### What this task involves
Transcribe each line of the records below exactly, excluding any embedded images.

### Exercise inputs
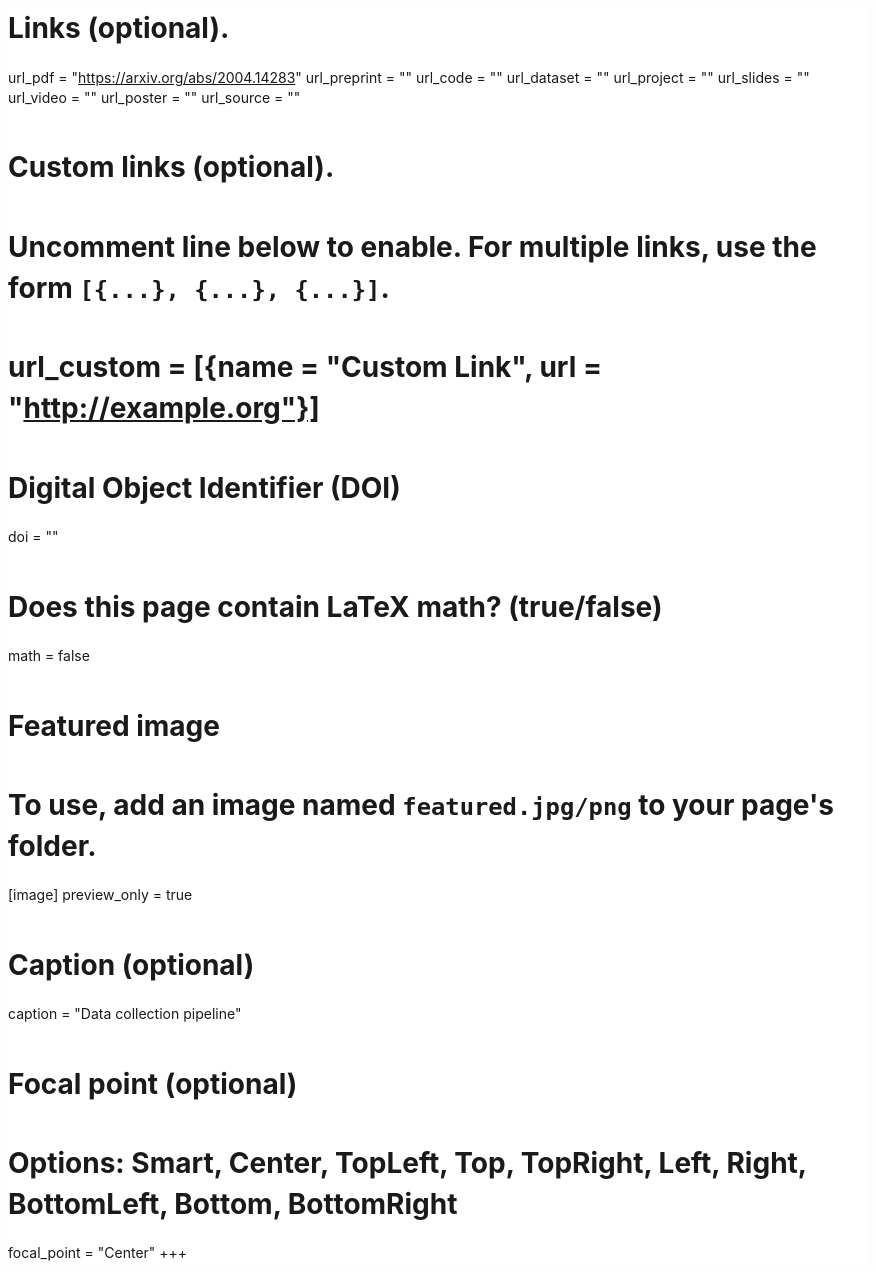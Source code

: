 # Links (optional).
url_pdf = "https://arxiv.org/abs/2004.14283"
url_preprint = ""
url_code = ""
url_dataset = ""
url_project = ""
url_slides = ""
url_video = ""
url_poster = ""
url_source = ""

# Custom links (optional).
#   Uncomment line below to enable. For multiple links, use the form `[{...}, {...}, {...}]`.
# url_custom = [{name = "Custom Link", url = "http://example.org"}]

# Digital Object Identifier (DOI)
doi = ""

# Does this page contain LaTeX math? (true/false)
math = false

# Featured image
# To use, add an image named `featured.jpg/png` to your page's folder. 
[image]
preview_only = true

  # Caption (optional)
  caption = "Data collection pipeline"

  # Focal point (optional)
  # Options: Smart, Center, TopLeft, Top, TopRight, Left, Right, BottomLeft, Bottom, BottomRight
  focal_point = "Center"
+++


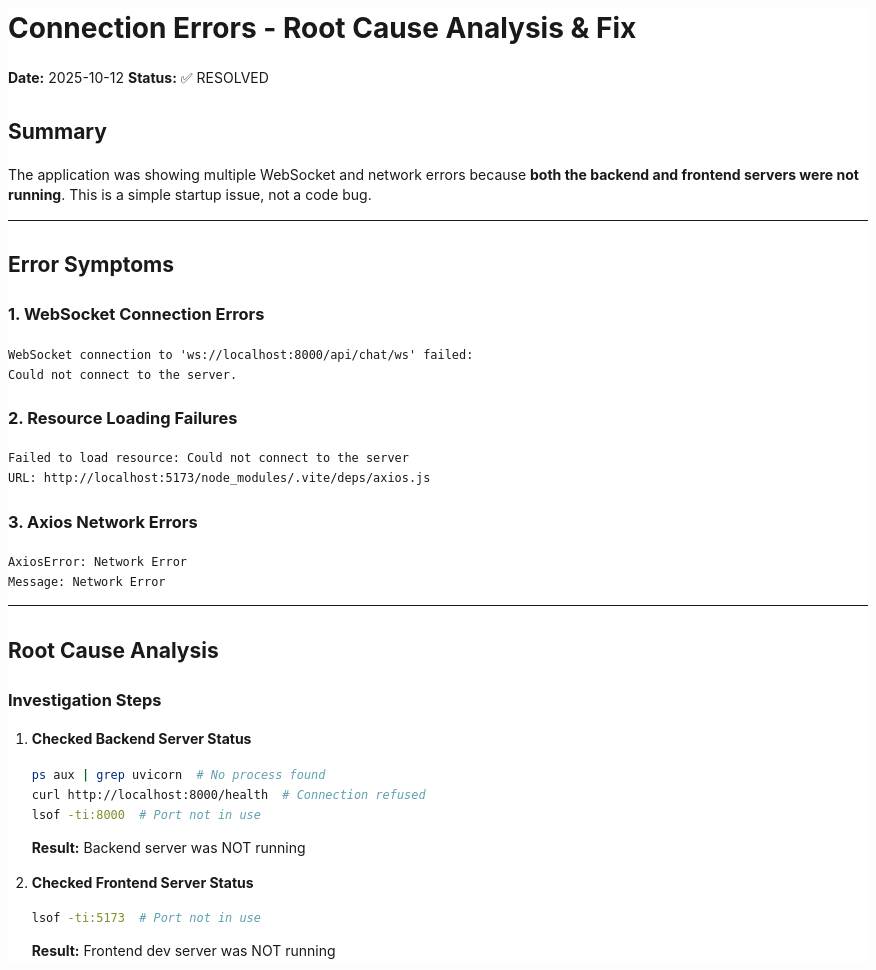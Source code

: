# Connection Errors - Root Cause Analysis & Fix

**Date:** 2025-10-12
**Status:** ✅ RESOLVED

## Summary

The application was showing multiple WebSocket and network errors because **both the backend and frontend servers were not running**. This is a simple startup issue, not a code bug.

---

## Error Symptoms

### 1. WebSocket Connection Errors
```
WebSocket connection to 'ws://localhost:8000/api/chat/ws' failed:
Could not connect to the server.
```

### 2. Resource Loading Failures
```
Failed to load resource: Could not connect to the server
URL: http://localhost:5173/node_modules/.vite/deps/axios.js
```

### 3. Axios Network Errors
```
AxiosError: Network Error
Message: Network Error
```

---

## Root Cause Analysis

### Investigation Steps

1. **Checked Backend Server Status**
   ```bash
   ps aux | grep uvicorn  # No process found
   curl http://localhost:8000/health  # Connection refused
   lsof -ti:8000  # Port not in use
   ```
   **Result:** Backend server was NOT running

2. **Checked Frontend Server Status**
   ```bash
   lsof -ti:5173  # Port not in use
   ```
   **Result:** Frontend dev server was NOT running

### Answer to this problem
Source code

: # Links (optional).
url_pdf = "https://arxiv.org/abs/2004.14283"
url_preprint = ""
url_code = ""
url_dataset = ""
url_project = ""
url_slides = ""
url_video = ""
url_poster = ""
url_source = ""

# Custom links (optional).
#   Uncomment line below to enable. For multiple links, use the form `[{...}, {...}, {...}]`.
# url_custom = [{name = "Custom Link", url = "http://example.org"}]

# Digital Object Identifier (DOI)
doi = ""

# Does this page contain LaTeX math? (true/false)
math = false

# Featured image
# To use, add an image named `featured.jpg/png` to your page's folder. 
[image]
preview_only = true

  # Caption (optional)
  caption = "Data collection pipeline"

  # Focal point (optional)
  # Options: Smart, Center, TopLeft, Top, TopRight, Left, Right, BottomLeft, Bottom, BottomRight
  focal_point = "Center"
+++


Source code

:# Connection Errors - Root Cause Analysis & Fix

**Date:** 2025-10-12
**Status:** ✅ RESOLVED

## Summary

The application was showing multiple WebSocket and network errors because **both the backend and frontend servers were not running**. This is a simple startup issue, not a code bug.

---

## Error Symptoms

### 1. WebSocket Connection Errors
```
WebSocket connection to 'ws://localhost:8000/api/chat/ws' failed:
Could not connect to the server.
```

### 2. Resource Loading Failures
```
Failed to load resource: Could not connect to the server
URL: http://localhost:5173/node_modules/.vite/deps/axios.js
```

### 3. Axios Network Errors
```
AxiosError: Network Error
Message: Network Error
```

---

## Root Cause Analysis

### Investigation Steps

1. **Checked Backend Server Status**
   ```bash
   ps aux | grep uvicorn  # No process found
   curl http://localhost:8000/health  # Connection refused
   lsof -ti:8000  # Port not in use
   ```
   **Result:** Backend server was NOT running

2. **Checked Frontend Server Status**
   ```bash
   lsof -ti:5173  # Port not in use
   ```
   **Result:** Frontend dev server was NOT running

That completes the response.